Saxo Bank: Crude oil stabilizes inside range despite rising supply
Baku, Azerbaijan, Nov. 3
Precious metals recent run of gains was halted after the US Federal Reserve surprisingly put a December rate hike back on the table, Ole Hansen, Head of Commodity Strategy / Saxo Bank, said.
Crude oil managed to stabilize despite the continued focus on rising supply while natural gas was heading for a 13-year low and the biggest monthly loss this year. Industrial metals were the worst hit sector after livestock on Fed rate hike and China slowdown fears.
He said that the Federal Reserve's six-week countdown to a possible December rate hike will take up a lot market focus during the coming weeks and with this comes an intense scrutiny of incoming economic data during this period, not least the monthly job reports on November 6 and December 4. Additionally, the potential for the European Central Bank to release another quantitative easing bazooka on December 3 will further add to market uncertainty during this time.
Not least for currency traders speculating on the near-term direction of EURUSD, the world's most traded currency pair.

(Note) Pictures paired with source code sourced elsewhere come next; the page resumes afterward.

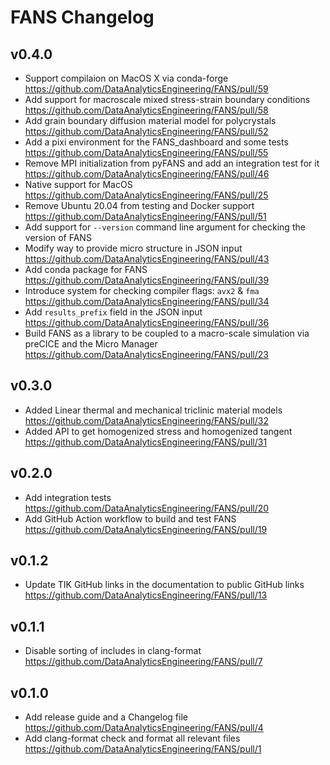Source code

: # FANS Changelog

## v0.4.0

- Support compilaion on MacOS X via conda-forge https://github.com/DataAnalyticsEngineering/FANS/pull/59
- Add support for macroscale mixed stress-strain boundary conditions https://github.com/DataAnalyticsEngineering/FANS/pull/58
- Add grain boundary diffusion material model for polycrystals https://github.com/DataAnalyticsEngineering/FANS/pull/52
- Add a pixi environment for the FANS_dashboard and some tests https://github.com/DataAnalyticsEngineering/FANS/pull/55
- Remove MPI initialization from pyFANS and add an integration test for it https://github.com/DataAnalyticsEngineering/FANS/pull/46
- Native support for MacOS https://github.com/DataAnalyticsEngineering/FANS/pull/25
- Remove Ubuntu 20.04 from testing and Docker support https://github.com/DataAnalyticsEngineering/FANS/pull/51
- Add support for `--version` command line argument for checking the version of FANS
- Modify way to provide micro structure in JSON input https://github.com/DataAnalyticsEngineering/FANS/pull/43
- Add conda package for FANS https://github.com/DataAnalyticsEngineering/FANS/pull/39
- Introduce system for checking compiler flags: `avx2` & `fma` https://github.com/DataAnalyticsEngineering/FANS/pull/34
- Add `results_prefix` field in the JSON input https://github.com/DataAnalyticsEngineering/FANS/pull/36
- Build FANS as a library to be coupled to a macro-scale simulation via preCICE and the Micro Manager https://github.com/DataAnalyticsEngineering/FANS/pull/23

## v0.3.0

- Added Linear thermal and mechanical triclinic material models https://github.com/DataAnalyticsEngineering/FANS/pull/32
- Added API to get homogenized stress and homogenized tangent https://github.com/DataAnalyticsEngineering/FANS/pull/31

## v0.2.0

- Add integration tests https://github.com/DataAnalyticsEngineering/FANS/pull/20
- Add GitHub Action workflow to build and test FANS https://github.com/DataAnalyticsEngineering/FANS/pull/19

## v0.1.2

- Update TIK GitHub links in the documentation to public GitHub links https://github.com/DataAnalyticsEngineering/FANS/pull/13

## v0.1.1

- Disable sorting of includes in clang-format https://github.com/DataAnalyticsEngineering/FANS/pull/7

## v0.1.0

- Add release guide and a Changelog file https://github.com/DataAnalyticsEngineering/FANS/pull/4
- Add clang-format check and format all relevant files https://github.com/DataAnalyticsEngineering/FANS/pull/1
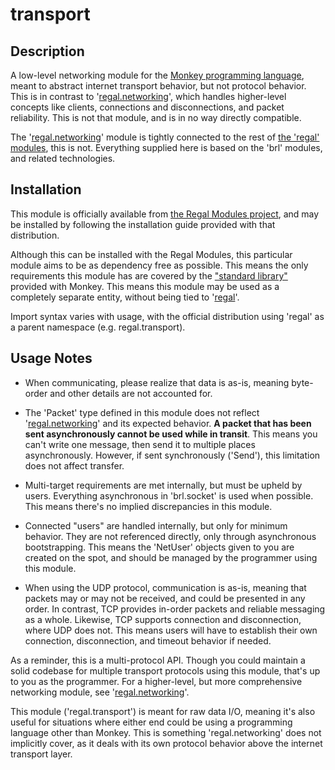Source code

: # transport

## Description

A low-level networking module for the [Monkey programming language](https://github.com/blitz-research/monkey), meant to abstract internet transport behavior, but not protocol behavior. This is in contrast to '[regal.networking](https://github.com/Regal-Internet-Brothers/networking)', which handles higher-level concepts like clients, connections and disconnections, and packet reliability. This is not that module, and is in no way directly compatible.

The '[regal.networking](https://github.com/Regal-Internet-Brothers/networking)' module is tightly connected to the rest of [the 'regal' modules](https://github.com/Regal-Internet-Brothers/regal-modules), this is not. Everything supplied here is based on the 'brl' modules, and related technologies.

## Installation
This module is officially available from [the Regal Modules project](https://github.com/Regal-Internet-Brothers/regal-modules#regal-modules), and may be installed by following the installation guide provided with that distribution.

Although this can be installed with the Regal Modules, this particular module aims to be as dependency free as possible. This means the only requirements this module has are covered by the ["standard library"](https://github.com/blitz-research/monkey/tree/develop/modules) provided with Monkey. This means this module may be used as a completely separate entity, without being tied to '[regal](https://github.com/Regal-Internet-Brothers/regal-modules)'.

Import syntax varies with usage, with the official distribution using 'regal' as a parent namespace (e.g. regal.transport).

## Usage Notes

* When communicating, please realize that data is as-is, meaning byte-order and other details are not accounted for.

* The 'Packet' type defined in this module does not reflect '[regal.networking](https://github.com/Regal-Internet-Brothers/networking)' and its expected behavior. **A packet that has been sent asynchronously cannot be used while in transit**. This means you can't write one message, then send it to multiple places asynchronously. However, if sent synchronously ('Send'), this limitation does not affect transfer.

* Multi-target requirements are met internally, but must be upheld by users. Everything asynchronous in 'brl.socket' is used when possible. This means there's no implied discrepancies in this module.

* Connected "users" are handled internally, but only for minimum behavior. They are not referenced directly, only through asynchronous bootstrapping. This means the 'NetUser' objects given to you are created on the spot, and should be managed by the programmer using this module.

* When using the UDP protocol, communication is as-is, meaning that packets may or may not be received, and could be presented in any order. In contrast, TCP provides in-order packets and reliable messaging as a whole. Likewise, TCP supports connection and disconnection, where UDP does not. This means users will have to establish their own connection, disconnection, and timeout behavior if needed.

As a reminder, this is a multi-protocol API. Though you could maintain a solid codebase for multiple transport protocols using this module, that's up to you as the programmer. For a higher-level, but more comprehensive networking module, see '[regal.networking](https://github.com/Regal-Internet-Brothers/networking#networking)'.

This module ('regal.transport') is meant for raw data I/O, meaning it's also useful for situations where either end could be using a programming language other than Monkey. This is something 'regal.networking' does not implicitly cover, as it deals with its own protocol behavior above the internet transport layer.
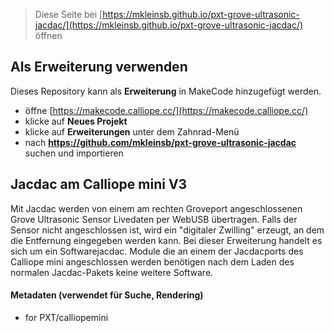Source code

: 
> Diese Seite bei [https://mkleinsb.github.io/pxt-grove-ultrasonic-jacdac/](https://mkleinsb.github.io/pxt-grove-ultrasonic-jacdac/) öffnen

## Als Erweiterung verwenden

Dieses Repository kann als **Erweiterung** in MakeCode hinzugefügt werden.

* öffne [https://makecode.calliope.cc/](https://makecode.calliope.cc/)
* klicke auf **Neues Projekt**
* klicke auf **Erweiterungen** unter dem Zahnrad-Menü
* nach **https://github.com/mkleinsb/pxt-grove-ultrasonic-jacdac** suchen und importieren

## Jacdac am Calliope mini V3

Mit Jacdac werden von einem am rechten Groveport angeschlossenen Grove Ultrasonic Sensor Livedaten per WebUSB übertragen. 
Falls der Sensor nicht angeschlossen ist, wird ein "digitaler Zwilling" erzeugt, an dem die Entfernung eingegeben werden kann.
Bei dieser Erweiterung handelt es sich um ein Softwarejacdac. Module die an einem der Jacdacports des Calliope mini 
angeschlossen werden benötigen nach dem Laden des normalen Jacdac-Pakets keine weitere Software.




#### Metadaten (verwendet für Suche, Rendering)

* for PXT/calliopemini
<script src="https://makecode.com/gh-pages-embed.js"></script><script>makeCodeRender("{{ site.makecode.home_url }}", "{{ site.github.owner_name }}/{{ site.github.repository_name }}");</script>
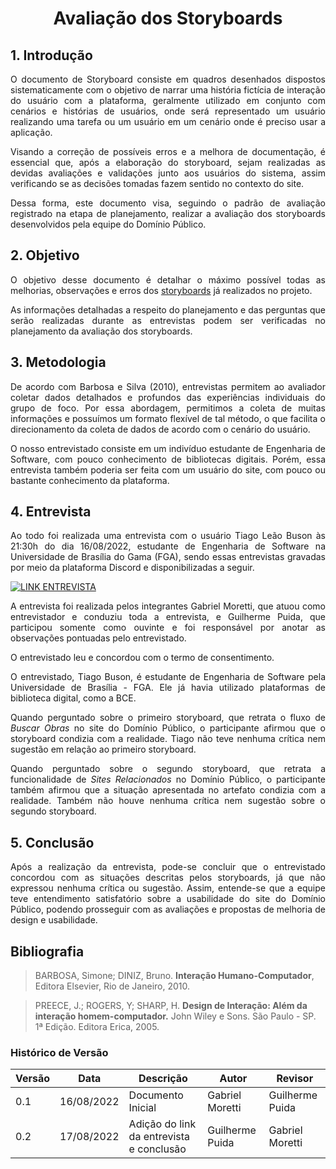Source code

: # <center> Avaliação dos Storyboards

<div align="justify">

## 1. Introdução

O documento de Storyboard consiste em quadros desenhados dispostos sistematicamente com o objetivo de narrar uma história fictícia de interação do usuário com a plataforma, geralmente utilizado em conjunto com cenários e histórias de usuários, onde será representado um usuário realizando uma tarefa ou um usuário em um cenário onde é preciso usar a aplicação. 

Visando a correção de possíveis erros e a melhora de documentação, é essencial que, após a elaboração do storyboard, sejam realizadas as devidas avaliações e validações junto aos usuários do sistema, assim verificando se as decisões tomadas fazem sentido no contexto do site.

Dessa forma, este documento visa, seguindo o padrão de avaliação registrado na etapa de planejamento, realizar a avaliação dos storyboards desenvolvidos pela equipe do Domínio Público.

## 2. Objetivo

O objetivo desse documento é detalhar o máximo possível todas as melhorias, observações e erros dos [storyboards](https://interacao-humano-computador.github.io/2022.1-Dominio-Publico/#/design/Fase1/storyboard) já realizados no projeto.

As informações detalhadas a respeito do planejamento e das perguntas que serão realizadas durante as entrevistas podem ser verificadas no planejamento da avaliação dos storyboards.

## 3. Metodologia

De acordo com Barbosa e Silva (2010), entrevistas permitem ao avaliador coletar dados detalhados e profundos das experiências individuais do grupo de foco. Por essa abordagem, permitimos a coleta de muitas informações e possuímos um formato flexível de tal método, o que facilita o direcionamento da coleta de dados de acordo com o cenário do usuário.

O nosso entrevistado consiste em um indivíduo estudante de Engenharia de Software, com pouco conhecimento de bibliotecas digitais. Porém, essa entrevista também poderia ser feita com um usuário do site, com pouco ou bastante conhecimento da plataforma.

## 4. Entrevista

Ao todo foi realizada uma entrevista com o usuário Tiago Leão Buson às 21:30h do dia 16/08/2022, 
estudante de Engenharia de Software na Universidade de Brasília do Gama (FGA), 
sendo essas entrevistas gravadas por meio da plataforma Discord e disponibilizadas a seguir.

[![LINK ENTREVISTA](https://img.youtube.com/vi/nuEIR6NgWxw/0.jpg)](https://www.youtube.com/watch?v=nuEIR6NgWxw)

A entrevista foi realizada pelos integrantes Gabriel Moretti, que atuou como entrevistador e conduziu toda a entrevista, 
e Guilherme Puida, que participou somente como ouvinte e foi responsável por anotar as observações pontuadas pelo entrevistado.

O entrevistado leu e concordou com o termo de consentimento.

O entrevistado, Tiago Buson, é estudante de Engenharia de Software pela Universidade de Brasília - FGA.
Ele já havia utilizado plataformas de biblioteca digital, como a BCE.

Quando perguntado sobre o primeiro storyboard, que retrata o fluxo de _Buscar Obras_ no site do Domínio Público, o participante afirmou
que o storyboard condizia com a realidade.
Tiago não teve nenhuma crítica nem sugestão em relação ao primeiro storyboard.

Quando perguntado sobre o segundo storyboard, que retrata a funcionalidade de _Sites Relacionados_ no Domínio Público, o participante
também afirmou que a situação apresentada no artefato condizia com a realidade.
Também não houve nenhuma crítica nem sugestão sobre o segundo storyboard.

## 5. Conclusão

Após a realização da entrevista, pode-se concluir que o entrevistado concordou
com as situações descritas pelos storyboards, já que não expressou nenhuma crítica ou sugestão.
Assim, entende-se que a equipe teve entendimento satisfatório sobre a usabilidade do site do Domínio Público,
podendo prosseguir com as avaliações e propostas de melhoria de design e usabilidade.

</div>

## Bibliografia

>BARBOSA, Simone; DINIZ, Bruno. **Interação Humano-Computador**, Editora Elsevier, Rio de Janeiro, 2010.

>PREECE, J.; ROGERS, Y; SHARP, H. **Design de Interação: Além da interação homem-computador.** John Wiley e Sons. São Paulo - SP. 1ª Edição. Editora Erica, 2005.

### Histórico de Versão

| Versão | Data | Descrição | Autor | Revisor |
|--------|------|-----------|-------|---------|
| 0.1 | 16/08/2022 | Documento Inicial | Gabriel Moretti | Guilherme Puida |
| 0.2 | 17/08/2022 | Adição do link da entrevista e conclusão | Guilherme Puida | Gabriel Moretti |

Action from both central banks carries the potential for a stronger dollar into the new year and this will be add to the challenging environment for commodities already struggling with excess supply and production capacity.
Crude oil looking for the range
The weekly inventory report from US EIA triggered the biggest jump in eight weeks on Wednesday. For the first time in four weeks inventories rose less than expected while refinery demand picked up. The market was oversold following a 17% selloff during the past three weeks and that also helped trigger such a big reaction.
Gasoline outperformed crude oil as it received a boost from a surprisingly strong pickup in refinery demand and a bigger than expected fall in inventories. An earlier than expected turnaround from refineries will support prices as it helps remove some of the attention on booming crude inventories which remain more than 100 million barrels above the five-year average.
With oversupply and now the potential of an even stronger USD being the main focus, not least following the hawkish FOMC statement, the upside is currently being capped by a band of resistance between $46.75 and $47.75. At the same time the sharp correction from Tuesday's low could help define the bottom of the current trading range.
The pain of the current low oil prices is being felt across oil producing countries and energy companies. The IMF in its latest Regional Economic Outlook for the Middle East said that Saudi Arabia could run out of money by 2020 if current low prices are maintained. Many oil and gas companies in the US and Europe reported losses for the third quarter while capex continues to be cut.
There is no doubt that the current $43 to $50 price range is low enough to support the rebalancing process, not least in the US where production is currently running some 400,000 barrels below the recent peak. At the same time, however, it is also clear that as long as Opec members continue to increase production ahead of the expected pickup in exports from Iran next year this process is going to take time.